> [Data in this exercise]:
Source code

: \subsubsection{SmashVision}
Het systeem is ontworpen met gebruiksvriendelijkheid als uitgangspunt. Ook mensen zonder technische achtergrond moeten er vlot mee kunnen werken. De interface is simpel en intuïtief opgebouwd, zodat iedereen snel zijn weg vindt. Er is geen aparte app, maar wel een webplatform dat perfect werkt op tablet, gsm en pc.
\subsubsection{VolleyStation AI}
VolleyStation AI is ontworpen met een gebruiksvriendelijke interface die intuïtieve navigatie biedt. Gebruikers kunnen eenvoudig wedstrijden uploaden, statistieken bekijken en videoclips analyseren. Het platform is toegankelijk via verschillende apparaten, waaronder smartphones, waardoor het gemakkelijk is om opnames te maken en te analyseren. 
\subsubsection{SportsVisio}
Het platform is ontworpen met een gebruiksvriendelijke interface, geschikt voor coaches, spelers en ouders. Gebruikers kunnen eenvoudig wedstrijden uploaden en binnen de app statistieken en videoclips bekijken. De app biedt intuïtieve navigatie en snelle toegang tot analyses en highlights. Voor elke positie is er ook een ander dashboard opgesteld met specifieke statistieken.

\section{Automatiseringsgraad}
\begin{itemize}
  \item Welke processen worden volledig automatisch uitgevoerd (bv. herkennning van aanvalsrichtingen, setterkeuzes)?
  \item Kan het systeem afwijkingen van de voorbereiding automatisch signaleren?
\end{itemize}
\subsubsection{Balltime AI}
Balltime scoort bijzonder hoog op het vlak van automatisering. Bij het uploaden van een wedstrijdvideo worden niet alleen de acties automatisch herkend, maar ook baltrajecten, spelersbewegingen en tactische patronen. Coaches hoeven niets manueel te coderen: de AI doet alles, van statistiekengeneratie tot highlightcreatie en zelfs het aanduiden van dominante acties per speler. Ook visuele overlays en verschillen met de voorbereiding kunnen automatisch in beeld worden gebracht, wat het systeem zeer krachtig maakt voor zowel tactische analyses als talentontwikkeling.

> [Task instructions]:
Print the data above again, with nothing altered and nothing left out.

> [Exercise solution]:
Source code

: \subsubsection{SmashVision}
Het systeem is ontworpen met gebruiksvriendelijkheid als uitgangspunt. Ook mensen zonder technische achtergrond moeten er vlot mee kunnen werken. De interface is simpel en intuïtief opgebouwd, zodat iedereen snel zijn weg vindt. Er is geen aparte app, maar wel een webplatform dat perfect werkt op tablet, gsm en pc.
\subsubsection{VolleyStation AI}
VolleyStation AI is ontworpen met een gebruiksvriendelijke interface die intuïtieve navigatie biedt. Gebruikers kunnen eenvoudig wedstrijden uploaden, statistieken bekijken en videoclips analyseren. Het platform is toegankelijk via verschillende apparaten, waaronder smartphones, waardoor het gemakkelijk is om opnames te maken en te analyseren. 
\subsubsection{SportsVisio}
Het platform is ontworpen met een gebruiksvriendelijke interface, geschikt voor coaches, spelers en ouders. Gebruikers kunnen eenvoudig wedstrijden uploaden en binnen de app statistieken en videoclips bekijken. De app biedt intuïtieve navigatie en snelle toegang tot analyses en highlights. Voor elke positie is er ook een ander dashboard opgesteld met specifieke statistieken.

\section{Automatiseringsgraad}
\begin{itemize}
  \item Welke processen worden volledig automatisch uitgevoerd (bv. herkennning van aanvalsrichtingen, setterkeuzes)?
  \item Kan het systeem afwijkingen van de voorbereiding automatisch signaleren?
\end{itemize}
\subsubsection{Balltime AI}
Balltime scoort bijzonder hoog op het vlak van automatisering. Bij het uploaden van een wedstrijdvideo worden niet alleen de acties automatisch herkend, maar ook baltrajecten, spelersbewegingen en tactische patronen. Coaches hoeven niets manueel te coderen: de AI doet alles, van statistiekengeneratie tot highlightcreatie en zelfs het aanduiden van dominante acties per speler. Ook visuele overlays en verschillen met de voorbereiding kunnen automatisch in beeld worden gebracht, wat het systeem zeer krachtig maakt voor zowel tactische analyses als talentontwikkeling.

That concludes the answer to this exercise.